WHAT THIS TASK INVOLVES: The records below must be transcribed exactly.
=== Section Start ===
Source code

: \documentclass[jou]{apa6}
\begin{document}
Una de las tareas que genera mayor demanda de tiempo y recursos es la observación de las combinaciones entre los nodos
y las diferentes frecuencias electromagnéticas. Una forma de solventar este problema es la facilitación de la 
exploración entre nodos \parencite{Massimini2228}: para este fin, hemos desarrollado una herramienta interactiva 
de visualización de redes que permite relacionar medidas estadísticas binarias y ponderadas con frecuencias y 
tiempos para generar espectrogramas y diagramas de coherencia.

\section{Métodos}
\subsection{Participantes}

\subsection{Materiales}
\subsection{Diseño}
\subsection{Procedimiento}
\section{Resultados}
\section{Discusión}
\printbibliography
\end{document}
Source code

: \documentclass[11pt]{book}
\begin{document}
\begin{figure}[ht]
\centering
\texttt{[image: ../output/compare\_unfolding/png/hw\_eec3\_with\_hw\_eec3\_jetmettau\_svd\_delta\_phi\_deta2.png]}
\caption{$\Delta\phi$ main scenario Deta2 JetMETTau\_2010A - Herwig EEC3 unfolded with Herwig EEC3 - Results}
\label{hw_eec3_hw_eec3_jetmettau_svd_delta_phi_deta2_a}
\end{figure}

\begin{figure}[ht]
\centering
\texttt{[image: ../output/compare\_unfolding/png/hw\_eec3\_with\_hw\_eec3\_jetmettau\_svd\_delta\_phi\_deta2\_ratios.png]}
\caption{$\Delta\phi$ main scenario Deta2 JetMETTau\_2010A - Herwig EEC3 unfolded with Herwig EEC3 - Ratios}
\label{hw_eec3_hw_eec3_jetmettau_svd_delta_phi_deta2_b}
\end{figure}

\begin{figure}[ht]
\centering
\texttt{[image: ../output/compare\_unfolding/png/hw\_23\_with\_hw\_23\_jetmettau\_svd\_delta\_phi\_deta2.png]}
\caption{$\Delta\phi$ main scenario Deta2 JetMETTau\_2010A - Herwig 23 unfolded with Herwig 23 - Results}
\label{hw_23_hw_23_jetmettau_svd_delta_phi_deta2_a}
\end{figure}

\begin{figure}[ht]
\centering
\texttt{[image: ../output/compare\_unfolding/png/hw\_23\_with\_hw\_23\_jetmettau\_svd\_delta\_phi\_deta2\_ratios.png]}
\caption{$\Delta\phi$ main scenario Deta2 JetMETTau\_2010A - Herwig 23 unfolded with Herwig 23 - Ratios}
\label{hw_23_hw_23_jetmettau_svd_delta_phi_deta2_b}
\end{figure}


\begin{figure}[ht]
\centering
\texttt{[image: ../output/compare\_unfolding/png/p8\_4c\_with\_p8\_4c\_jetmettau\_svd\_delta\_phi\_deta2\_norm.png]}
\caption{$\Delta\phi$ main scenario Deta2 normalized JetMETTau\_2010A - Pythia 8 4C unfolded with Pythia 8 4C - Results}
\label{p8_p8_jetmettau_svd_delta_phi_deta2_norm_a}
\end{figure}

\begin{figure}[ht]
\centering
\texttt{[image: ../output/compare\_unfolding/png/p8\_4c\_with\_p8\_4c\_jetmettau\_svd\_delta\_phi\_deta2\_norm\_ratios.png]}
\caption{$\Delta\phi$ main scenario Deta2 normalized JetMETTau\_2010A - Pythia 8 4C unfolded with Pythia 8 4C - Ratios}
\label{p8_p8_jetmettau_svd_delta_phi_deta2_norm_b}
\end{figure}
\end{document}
=== Section End ===
RESULT OF THE TASK:
Source code

: \documentclass[jou]{apa6}
\begin{document}
Una de las tareas que genera mayor demanda de tiempo y recursos es la observación de las combinaciones entre los nodos
y las diferentes frecuencias electromagnéticas. Una forma de solventar este problema es la facilitación de la 
exploración entre nodos \parencite{Massimini2228}: para este fin, hemos desarrollado una herramienta interactiva 
de visualización de redes que permite relacionar medidas estadísticas binarias y ponderadas con frecuencias y 
tiempos para generar espectrogramas y diagramas de coherencia.

\section{Métodos}
\subsection{Participantes}

\subsection{Materiales}
\subsection{Diseño}
\subsection{Procedimiento}
\section{Resultados}
\section{Discusión}
\printbibliography
\end{document}
Source code

: \documentclass[11pt]{book}
\begin{document}
\begin{figure}[ht]
\centering
\texttt{[image: ../output/compare\_unfolding/png/hw\_eec3\_with\_hw\_eec3\_jetmettau\_svd\_delta\_phi\_deta2.png]}
\caption{$\Delta\phi$ main scenario Deta2 JetMETTau\_2010A - Herwig EEC3 unfolded with Herwig EEC3 - Results}
\label{hw_eec3_hw_eec3_jetmettau_svd_delta_phi_deta2_a}
\end{figure}

\begin{figure}[ht]
\centering
\texttt{[image: ../output/compare\_unfolding/png/hw\_eec3\_with\_hw\_eec3\_jetmettau\_svd\_delta\_phi\_deta2\_ratios.png]}
\caption{$\Delta\phi$ main scenario Deta2 JetMETTau\_2010A - Herwig EEC3 unfolded with Herwig EEC3 - Ratios}
\label{hw_eec3_hw_eec3_jetmettau_svd_delta_phi_deta2_b}
\end{figure}

\begin{figure}[ht]
\centering
\texttt{[image: ../output/compare\_unfolding/png/hw\_23\_with\_hw\_23\_jetmettau\_svd\_delta\_phi\_deta2.png]}
\caption{$\Delta\phi$ main scenario Deta2 JetMETTau\_2010A - Herwig 23 unfolded with Herwig 23 - Results}
\label{hw_23_hw_23_jetmettau_svd_delta_phi_deta2_a}
\end{figure}

\begin{figure}[ht]
\centering
\texttt{[image: ../output/compare\_unfolding/png/hw\_23\_with\_hw\_23\_jetmettau\_svd\_delta\_phi\_deta2\_ratios.png]}
\caption{$\Delta\phi$ main scenario Deta2 JetMETTau\_2010A - Herwig 23 unfolded with Herwig 23 - Ratios}
\label{hw_23_hw_23_jetmettau_svd_delta_phi_deta2_b}
\end{figure}


\begin{figure}[ht]
\centering
\texttt{[image: ../output/compare\_unfolding/png/p8\_4c\_with\_p8\_4c\_jetmettau\_svd\_delta\_phi\_deta2\_norm.png]}
\caption{$\Delta\phi$ main scenario Deta2 normalized JetMETTau\_2010A - Pythia 8 4C unfolded with Pythia 8 4C - Results}
\label{p8_p8_jetmettau_svd_delta_phi_deta2_norm_a}
\end{figure}

\begin{figure}[ht]
\centering
\texttt{[image: ../output/compare\_unfolding/png/p8\_4c\_with\_p8\_4c\_jetmettau\_svd\_delta\_phi\_deta2\_norm\_ratios.png]}
\caption{$\Delta\phi$ main scenario Deta2 normalized JetMETTau\_2010A - Pythia 8 4C unfolded with Pythia 8 4C - Ratios}
\label{p8_p8_jetmettau_svd_delta_phi_deta2_norm_b}
\end{figure}
\end{document}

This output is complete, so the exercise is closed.